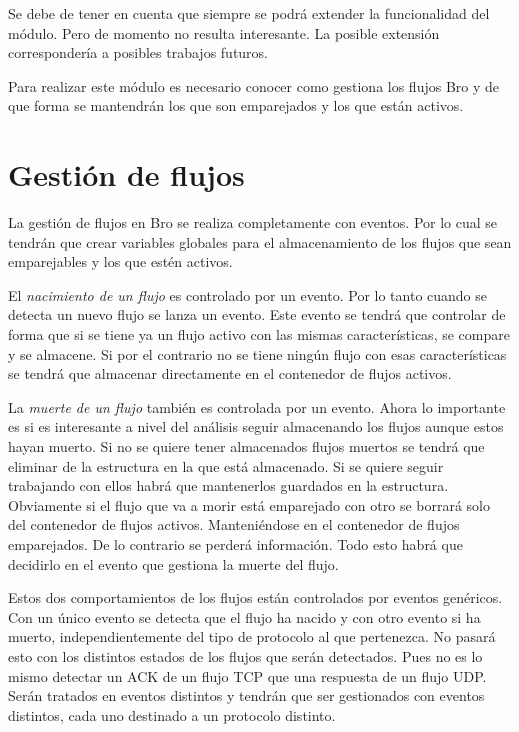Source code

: \intro Se debe de tener en cuenta que siempre se podrá extender la funcionalidad del módulo. Pero de momento no 
resulta interesante. La posible extensión correspondería a posibles trabajos futuros.

\intro Para realizar este módulo es necesario conocer como gestiona los flujos Bro y de que forma se mantendrán 
los que son emparejados y los que están activos.

\section{Gestión de flujos}

La gestión de flujos en Bro se realiza completamente con eventos. Por lo cual se tendrán que crear variables 
globales para el almacenamiento de los flujos que sean emparejables y los que estén activos.

\intro El \textit{nacimiento de un flujo} es controlado por un evento. Por lo tanto cuando se detecta un nuevo 
flujo se lanza un evento. Este evento se tendrá que controlar de forma que si se tiene ya un flujo activo con las 
mismas características, se compare y se almacene. Si por el contrario no se tiene ningún flujo con esas 
características se tendrá que almacenar directamente en el contenedor de flujos activos.

\intro La \textit{muerte de un flujo} también es controlada por un evento. Ahora lo importante es si es interesante 
a nivel del análisis seguir almacenando los flujos aunque estos hayan muerto. Si no se quiere tener almacenados 
flujos muertos se tendrá que eliminar de la estructura en la que está almacenado. Si se quiere seguir trabajando 
con ellos habrá que mantenerlos guardados en la estructura. Obviamente si el flujo que va a morir está emparejado 
con otro se borrará solo del contenedor de flujos activos. Manteniéndose en el contenedor de flujos emparejados. De 
lo contrario se perderá información. Todo esto habrá que decidirlo en el evento que gestiona la muerte del flujo.

\intro Estos dos comportamientos de los flujos están controlados por eventos genéricos. Con un único evento se 
detecta que el flujo ha nacido y con otro evento si ha muerto, independientemente del tipo de protocolo al que 
pertenezca. No pasará esto con los distintos estados de los flujos que serán detectados. Pues no es lo mismo 
detectar un ACK de un flujo TCP que una respuesta de un flujo UDP. Serán tratados en eventos distintos y tendrán que ser gestionados con eventos distintos, cada uno destinado a un protocolo distinto.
========
Taking the entries above, restate exactly those lines that fall between the line with "si es interesante" and the line with "con ellos habrá", keeping both of those lines too.

\intro La \textit{muerte de un flujo} también es controlada por un evento. Ahora lo importante es si es interesante 
a nivel del análisis seguir almacenando los flujos aunque estos hayan muerto. Si no se quiere tener almacenados 
flujos muertos se tendrá que eliminar de la estructura en la que está almacenado. Si se quiere seguir trabajando 
con ellos habrá que mantenerlos guardados en la estructura. Obviamente si el flujo que va a morir está emparejado 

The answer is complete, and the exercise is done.